Unfortunately, extremist activists and politicians refuse to acknowledge this body of evidence when advocating against the rights of transgender children and youth. Instead, they are motivated by deep-seated gender prejudice. Arguments against transgender rights that rely on arguments about parental rights and children’s safety are baseless pretextual justification for discrimination. Such arguments rely on the same canards that characterized prejudiced campaigns against the legalization of same-gender marriage in the 1990s and early 2000s. These arguments claim, without any evidence, that transgender people recruit and groom vulnerable children for sexual exploitation merely by being transgender in public — the very same prejudiced argument made about gay, lesbian, and bisexual people. The illogical conclusion that transgender people are innately predatory is all the more confounding and tragic when juxtaposed with the disproportionately high rates of sexual violence targeting transgender people compared to the general population. 

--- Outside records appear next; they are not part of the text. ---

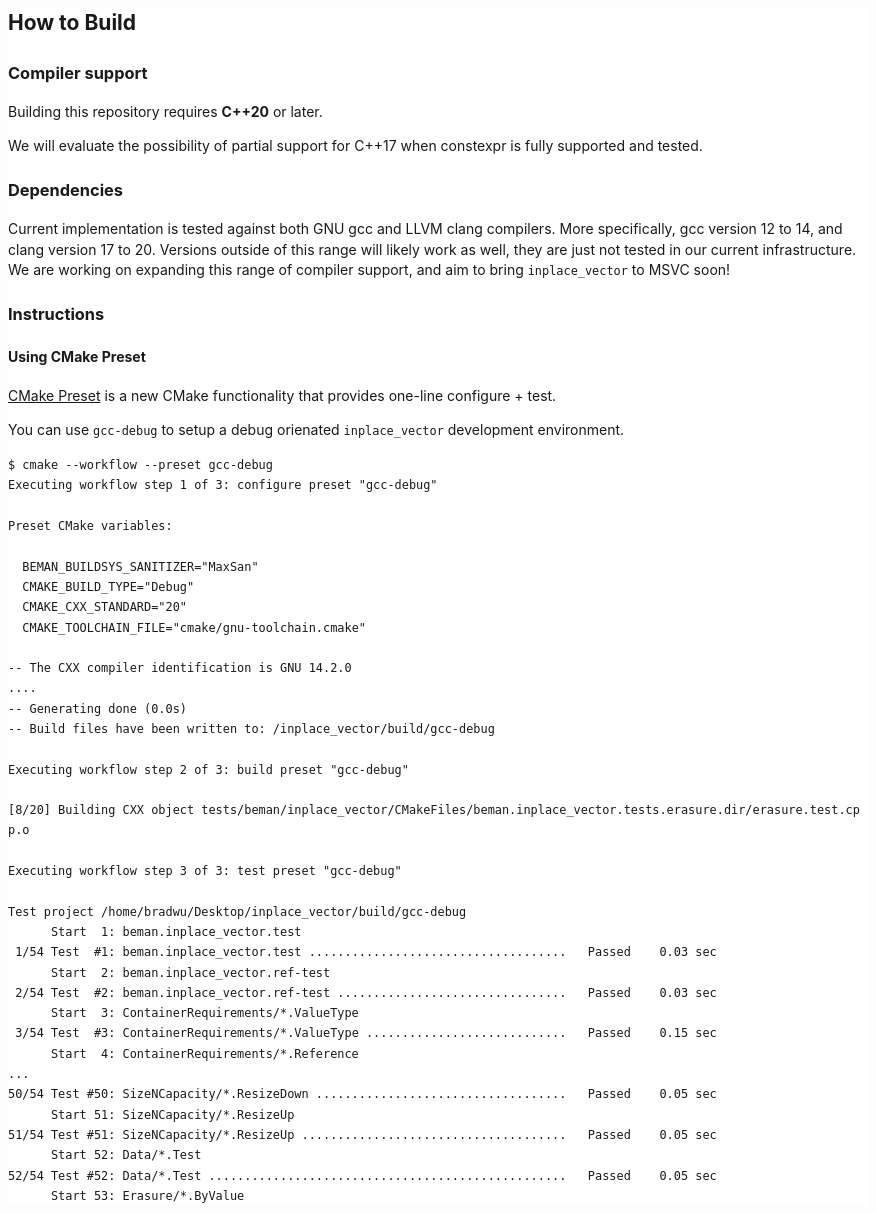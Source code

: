 ## How to Build

### Compiler support

Building this repository requires **C++20** or later.

We will evaluate the possibility of partial support for C++17
when constexpr is fully supported and tested.

### Dependencies

Current implementation is tested against both GNU gcc and LLVM clang compilers.
More specifically, gcc version 12 to 14, and clang version 17 to 20.
Versions outside of this range will likely work as well,
they are just not tested in our current infrastructure.
We are working on expanding this range of compiler support,
and aim to bring `inplace_vector` to MSVC soon!

### Instructions

#### Using CMake Preset

[CMake Preset](https://cmake.org/cmake/help/latest/manual/cmake-presets.7.html)
is a new CMake functionality that provides one-line configure + test.

You can use `gcc-debug` to setup a debug orienated `inplace_vector` development environment.

```text
$ cmake --workflow --preset gcc-debug
Executing workflow step 1 of 3: configure preset "gcc-debug"

Preset CMake variables:

  BEMAN_BUILDSYS_SANITIZER="MaxSan"
  CMAKE_BUILD_TYPE="Debug"
  CMAKE_CXX_STANDARD="20"
  CMAKE_TOOLCHAIN_FILE="cmake/gnu-toolchain.cmake"

-- The CXX compiler identification is GNU 14.2.0
....
-- Generating done (0.0s)
-- Build files have been written to: /inplace_vector/build/gcc-debug

Executing workflow step 2 of 3: build preset "gcc-debug"

[8/20] Building CXX object tests/beman/inplace_vector/CMakeFiles/beman.inplace_vector.tests.erasure.dir/erasure.test.cpp.o

Executing workflow step 3 of 3: test preset "gcc-debug"

Test project /home/bradwu/Desktop/inplace_vector/build/gcc-debug
      Start  1: beman.inplace_vector.test
 1/54 Test  #1: beman.inplace_vector.test ....................................   Passed    0.03 sec
      Start  2: beman.inplace_vector.ref-test
 2/54 Test  #2: beman.inplace_vector.ref-test ................................   Passed    0.03 sec
      Start  3: ContainerRequirements/*.ValueType
 3/54 Test  #3: ContainerRequirements/*.ValueType ............................   Passed    0.15 sec
      Start  4: ContainerRequirements/*.Reference
...
50/54 Test #50: SizeNCapacity/*.ResizeDown ...................................   Passed    0.05 sec
      Start 51: SizeNCapacity/*.ResizeUp
51/54 Test #51: SizeNCapacity/*.ResizeUp .....................................   Passed    0.05 sec
      Start 52: Data/*.Test
52/54 Test #52: Data/*.Test ..................................................   Passed    0.05 sec
      Start 53: Erasure/*.ByValue
```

Politicians who prioritize their extremist ideology above children’s well-being are leading directly to children’s untimely deaths by suicide. If these children do continue to live, they often live unfulfilling lives after being stripped of their rights, autonomy, and human dignity.

What can we do to protect trans youth?

There is a better way forward. Minnesota lawmakers, for instance, have chosen to defend the rights of trans children and youth. Governor Tim Walz signed an executive order in March 2023 protecting the rights of transgender people to receive gender-affirming healthcare. 

Protecting the rights of transgender children and youth, especially those with disabilities, isn’t about being “woke.” It’s about the principles on which this country was founded: life, liberty, and the pursuit of happiness. By denying trans people gender-affirming care or self-determination, you are curtailing their freedom of expression, reducing their quality of life, and, in too many cases, leading directly to their deaths. This is the kind of authoritarianism that typifies dictatorships and fascist policy. 

We encourage you to resist these reactionary forces and support transgender people throughout the lifespan with science-backed policy that respects bodily autonomy, human dignity, and civil rights. Support for disability rights requires supporting the right to bodily autonomy, self-determination, and respectful health care for all transgender and intersex people as well.